From: Gerald Schaefer <gerald.schaefer@linux.ibm.com>
To: Hugh Dickins <hughd@google.com>
Cc: Jason Gunthorpe <jgg@ziepe.ca>,
Andrew Morton <akpm@linux-foundation.org>,
Vasily Gorbik <gor@linux.ibm.com>,
Mike Kravetz <mike.kravetz@oracle.com>,
Mike Rapoport <rppt@kernel.org>,
"Kirill A. Shutemov" <kirill.shutemov@linux.intel.com>,
Matthew Wilcox <willy@infradead.org>,
David Hildenbrand <david@redhat.com>,
Suren Baghdasaryan <surenb@google.com>,
Qi Zheng <zhengqi.arch@bytedance.com>,
Yang Shi <shy828301@gmail.com>,
Mel Gorman <mgorman@techsingularity.net>,
Peter Xu <peterx@redhat.com>,
Peter Zijlstra <peterz@infradead.org>,
Will Deacon <will@kernel.org>, Yu Zhao <yuzhao@google.com>,
Alistair Popple <apopple@nvidia.com>,
Ralph Campbell <rcampbell@nvidia.com>,
Ira Weiny <ira.weiny@intel.com>,
Steven Price <steven.price@arm.com>,
SeongJae Park <sj@kernel.org>,
Lorenzo Stoakes <lstoakes@gmail.com>,
Huang Ying <ying.huang@intel.com>,
Naoya Horiguchi <naoya.horiguchi@nec.com>,
Christophe Leroy <christophe.leroy@csgroup.eu>,
Zack Rusin <zackr@vmware.com>,
Axel Rasmussen <axelrasmussen@google.com>,
Anshuman Khandual <anshuman.khandual@arm.com>,
Pasha Tatashin <pasha.tatashin@soleen.com>,
Miaohe Lin <linmiaohe@huawei.com>,
Minchan Kim <minchan@kernel.org>,
Christoph Hellwig <hch@infradead.org>, Song Liu <song@kernel.org>,
Thomas Hellstrom <thomas.hellstrom@linux.intel.com>,
Russell King <linux@armlinux.org.uk>,
"David S. Miller" <davem@davemloft.net>,
Michael Ellerman <mpe@ellerman.id.au>,
"Aneesh Kumar K.V" <aneesh.kumar@linux.ibm.com>,
Heiko Carstens <hca@linux.ibm.com>,
Christian Borntraeger <borntraeger@linux.ibm.com>,
Claudio Imbrenda <imbrenda@linux.ibm.com>,
Alexander Gordeev <agordeev@linux.ibm.com>,
Jann Horn <jannh@google.com>,
Vishal Moola <vishal.moola@gmail.com>,
Vlastimil Babka <vbabka@suse.cz>,
linux-arm-kernel@lists.infradead.org, sparclinux@vger.kernel.org,
linuxppc-dev@lists.ozlabs.org, linux-s390@vger.kernel.org,
linux-kernel@vger.kernel.org, linux-mm@kvack.org
Subject: Re: [PATCH v2 07/12] s390: add pte_free_defer() for pgtables sharing page
Date: Mon, 3 Jul 2023 18:10:32 +0200 [thread overview]

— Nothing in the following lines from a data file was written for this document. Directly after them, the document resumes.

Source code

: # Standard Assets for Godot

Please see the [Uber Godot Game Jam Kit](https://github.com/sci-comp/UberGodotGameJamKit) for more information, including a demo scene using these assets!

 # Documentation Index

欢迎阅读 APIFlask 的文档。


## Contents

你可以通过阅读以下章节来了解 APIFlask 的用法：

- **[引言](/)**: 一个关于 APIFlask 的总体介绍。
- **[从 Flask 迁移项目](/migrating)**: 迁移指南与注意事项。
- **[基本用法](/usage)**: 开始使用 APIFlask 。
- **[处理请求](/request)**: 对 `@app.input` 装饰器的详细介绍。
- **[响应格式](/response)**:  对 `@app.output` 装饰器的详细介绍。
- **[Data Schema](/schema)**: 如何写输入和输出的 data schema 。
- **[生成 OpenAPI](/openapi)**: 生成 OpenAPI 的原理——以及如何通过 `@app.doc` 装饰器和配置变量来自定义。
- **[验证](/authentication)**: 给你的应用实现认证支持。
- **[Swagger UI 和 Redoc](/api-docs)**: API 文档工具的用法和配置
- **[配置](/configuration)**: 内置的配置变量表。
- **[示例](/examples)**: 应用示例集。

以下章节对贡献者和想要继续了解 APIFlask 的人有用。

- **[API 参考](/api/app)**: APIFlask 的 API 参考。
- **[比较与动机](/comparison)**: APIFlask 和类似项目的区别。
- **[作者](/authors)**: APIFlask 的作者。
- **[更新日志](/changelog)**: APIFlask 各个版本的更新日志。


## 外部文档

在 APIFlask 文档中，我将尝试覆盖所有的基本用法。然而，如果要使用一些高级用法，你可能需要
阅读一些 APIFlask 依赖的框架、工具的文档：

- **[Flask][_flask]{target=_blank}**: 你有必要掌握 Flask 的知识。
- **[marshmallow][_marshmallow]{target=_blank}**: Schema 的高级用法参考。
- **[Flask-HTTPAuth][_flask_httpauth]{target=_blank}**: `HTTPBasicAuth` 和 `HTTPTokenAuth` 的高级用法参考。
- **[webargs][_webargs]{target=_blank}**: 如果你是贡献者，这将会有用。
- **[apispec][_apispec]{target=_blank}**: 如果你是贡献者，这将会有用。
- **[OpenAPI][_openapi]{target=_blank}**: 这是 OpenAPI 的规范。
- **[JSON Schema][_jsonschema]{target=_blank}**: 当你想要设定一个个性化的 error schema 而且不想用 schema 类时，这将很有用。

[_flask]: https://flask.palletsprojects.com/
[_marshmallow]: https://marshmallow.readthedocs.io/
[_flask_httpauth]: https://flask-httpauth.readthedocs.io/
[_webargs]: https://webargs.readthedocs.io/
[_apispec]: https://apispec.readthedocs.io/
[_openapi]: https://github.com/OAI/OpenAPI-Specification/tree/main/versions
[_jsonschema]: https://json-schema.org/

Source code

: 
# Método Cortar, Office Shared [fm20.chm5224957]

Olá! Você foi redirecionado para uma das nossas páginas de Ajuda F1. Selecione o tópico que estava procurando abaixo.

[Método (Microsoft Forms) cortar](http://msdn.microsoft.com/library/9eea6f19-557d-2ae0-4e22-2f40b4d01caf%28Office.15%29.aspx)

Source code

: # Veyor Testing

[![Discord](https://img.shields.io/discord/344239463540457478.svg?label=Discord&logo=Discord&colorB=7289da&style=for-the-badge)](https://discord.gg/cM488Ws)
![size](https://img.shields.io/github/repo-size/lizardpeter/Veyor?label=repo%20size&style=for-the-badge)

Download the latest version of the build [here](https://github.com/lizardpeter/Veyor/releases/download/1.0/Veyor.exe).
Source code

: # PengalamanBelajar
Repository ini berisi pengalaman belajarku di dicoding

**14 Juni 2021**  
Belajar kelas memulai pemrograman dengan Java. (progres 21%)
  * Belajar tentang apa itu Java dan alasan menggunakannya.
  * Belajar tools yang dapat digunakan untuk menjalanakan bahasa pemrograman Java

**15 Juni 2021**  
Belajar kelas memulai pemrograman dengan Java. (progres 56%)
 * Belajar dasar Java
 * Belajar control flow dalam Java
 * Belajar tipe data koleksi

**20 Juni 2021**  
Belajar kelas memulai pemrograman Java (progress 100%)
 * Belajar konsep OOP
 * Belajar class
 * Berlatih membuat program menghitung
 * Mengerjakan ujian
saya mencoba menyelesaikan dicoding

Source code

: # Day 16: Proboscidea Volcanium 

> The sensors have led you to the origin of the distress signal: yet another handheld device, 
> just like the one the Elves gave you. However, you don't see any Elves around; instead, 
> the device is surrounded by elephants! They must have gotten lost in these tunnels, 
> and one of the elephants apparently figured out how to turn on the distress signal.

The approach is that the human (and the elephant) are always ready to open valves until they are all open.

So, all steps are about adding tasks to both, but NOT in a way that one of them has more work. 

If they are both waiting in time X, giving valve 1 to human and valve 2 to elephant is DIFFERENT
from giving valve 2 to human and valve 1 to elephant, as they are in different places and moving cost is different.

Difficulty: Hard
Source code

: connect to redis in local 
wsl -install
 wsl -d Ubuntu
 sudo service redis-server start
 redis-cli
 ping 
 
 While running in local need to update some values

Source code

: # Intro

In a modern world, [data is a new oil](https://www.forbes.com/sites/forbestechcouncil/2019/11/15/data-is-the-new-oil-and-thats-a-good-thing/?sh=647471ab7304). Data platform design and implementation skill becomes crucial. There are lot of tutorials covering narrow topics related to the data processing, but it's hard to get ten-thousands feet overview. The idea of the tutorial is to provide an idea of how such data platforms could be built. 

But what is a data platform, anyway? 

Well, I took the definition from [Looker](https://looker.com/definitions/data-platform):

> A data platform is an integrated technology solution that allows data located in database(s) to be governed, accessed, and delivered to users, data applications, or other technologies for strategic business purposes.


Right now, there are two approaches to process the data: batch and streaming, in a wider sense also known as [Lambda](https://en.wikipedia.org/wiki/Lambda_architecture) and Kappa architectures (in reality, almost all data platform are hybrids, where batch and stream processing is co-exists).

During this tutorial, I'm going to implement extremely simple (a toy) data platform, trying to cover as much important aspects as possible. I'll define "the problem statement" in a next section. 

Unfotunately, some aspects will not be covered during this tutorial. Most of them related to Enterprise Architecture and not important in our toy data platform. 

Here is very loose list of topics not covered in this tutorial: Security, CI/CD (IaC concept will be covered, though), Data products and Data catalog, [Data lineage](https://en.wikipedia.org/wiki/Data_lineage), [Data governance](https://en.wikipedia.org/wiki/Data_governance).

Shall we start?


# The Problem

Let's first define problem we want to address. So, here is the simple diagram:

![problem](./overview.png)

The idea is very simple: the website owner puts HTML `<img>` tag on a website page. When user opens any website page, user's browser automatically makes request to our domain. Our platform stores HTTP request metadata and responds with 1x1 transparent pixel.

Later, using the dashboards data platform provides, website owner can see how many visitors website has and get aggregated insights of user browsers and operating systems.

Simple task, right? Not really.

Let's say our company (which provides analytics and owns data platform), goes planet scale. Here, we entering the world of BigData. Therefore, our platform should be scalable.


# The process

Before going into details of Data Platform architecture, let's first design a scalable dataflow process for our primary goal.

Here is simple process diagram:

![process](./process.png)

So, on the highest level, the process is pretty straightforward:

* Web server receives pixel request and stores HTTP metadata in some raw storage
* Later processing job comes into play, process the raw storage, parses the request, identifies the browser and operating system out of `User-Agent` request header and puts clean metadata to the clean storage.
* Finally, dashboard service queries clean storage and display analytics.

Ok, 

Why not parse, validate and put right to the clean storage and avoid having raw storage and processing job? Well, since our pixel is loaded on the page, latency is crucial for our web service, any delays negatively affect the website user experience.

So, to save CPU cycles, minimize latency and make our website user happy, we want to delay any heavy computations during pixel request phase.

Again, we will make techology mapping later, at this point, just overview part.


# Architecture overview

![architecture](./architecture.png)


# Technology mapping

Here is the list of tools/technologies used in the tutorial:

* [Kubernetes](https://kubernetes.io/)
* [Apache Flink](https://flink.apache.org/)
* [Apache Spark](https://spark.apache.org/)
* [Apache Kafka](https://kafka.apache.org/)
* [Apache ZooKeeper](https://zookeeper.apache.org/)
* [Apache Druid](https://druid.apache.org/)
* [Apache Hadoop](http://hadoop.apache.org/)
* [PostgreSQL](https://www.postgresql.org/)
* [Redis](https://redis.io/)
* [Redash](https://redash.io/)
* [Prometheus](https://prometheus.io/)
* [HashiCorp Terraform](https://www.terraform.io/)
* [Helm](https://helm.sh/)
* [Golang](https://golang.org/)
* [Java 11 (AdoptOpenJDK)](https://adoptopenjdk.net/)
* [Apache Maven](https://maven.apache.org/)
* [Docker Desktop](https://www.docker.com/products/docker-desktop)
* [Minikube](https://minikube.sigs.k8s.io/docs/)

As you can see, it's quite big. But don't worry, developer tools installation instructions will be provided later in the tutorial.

Message-ID: <20230703181032.5803c333@thinkpad-T15> (raw)
In-Reply-To: <edaa96f-80c1-1252-acbb-71c4f045b035@google.com>
On Thu, 29 Jun 2023 23:00:07 -0700 (PDT)
Hugh Dickins <hughd@google.com> wrote:
> On Thu, 29 Jun 2023, Gerald Schaefer wrote:
> > On Thu, 29 Jun 2023 12:22:24 -0300
> > Jason Gunthorpe <jgg@ziepe.ca> wrote:
> > > On Wed, Jun 28, 2023 at 10:08:08PM -0700, Hugh Dickins wrote:
> > > > On Wed, 28 Jun 2023, Gerald Schaefer wrote:
> > > > >
> > > > > As discussed in the other thread, we would rather go with less complexity,
> > > > > possibly switching to an approach w/o the list and fragment re-use in the
> > > > > future. For now, as a first step in that direction, we can try with not
> > > > > adding fragments back only for pte_free_defer(). Here is an adjusted
> > > > > version of your patch, copying most of your pte_free_defer() logic and
> > > > > also description, tested with LTP and all three of your patch series applied:
> > > >
> > > > Thanks, Gerald: I don't mind abandoning my 13/12 SLAB_TYPESAFE_BY_RCU
> > > > patch (posted with fewer Cc's to the s390 list last week), and switching
> > > > to your simpler who-cares-if-we-sometimes-don't-make-maximal-use-of-page
> > > > patch.
> > > >
> > > > But I didn't get deep enough into it today to confirm it - and disappointed
> > > > that you've found it necessary to play with pt_frag_refcount in addition to
> > > > _refcount and HH bits. No real problem with that, but my instinct says it
> > > > should be simpler.
> >
> > Yes, I also found it a bit awkward, but it seemed "good and simple enough",
> > to have something to go forward with, while my instinct was in line with yours.
> >
> > >
> > > Is there any reason it should be any different at all from what PPC is
> > > doing?
> > >
> > > I still think the right thing to do here is make the PPC code common
> > > (with Hugh's proposed RCU modification) and just use it in both
> > > arches....
> >
> > With the current approach, we would not add back fragments _only_ for
> > the new pte_free_defer() path, while keeping our cleverness for the other
> > paths. Not having a good overview of the negative impact wrt potential
> > memory waste, I would rather take small steps, if possible.
> >
> > If we later switch to never adding back fragments, of course we should
> > try to be in line with PPC implementation.
>
> I find myself half-agreeing with everyone.
>
> I agree with Gerald that s390 should keep close to what it is already
> doing (except for adding pte_free_defer()): that changing its strategy
> and implementation to be much more like powerpc, is a job for some other
> occasion (and would depend on gathering data about how well each does).
>
> But I agree with Jason that the powerpc solution we ended up with cut
> out a lot of unnecessary complication: it shifts the RCU delay from
> when pte_free_defer() is called, to when the shared page comes to be
> freed; which may be a lot later, and might not be welcome in a common
> path, but is quite okay for the uncommon pte_free_defer().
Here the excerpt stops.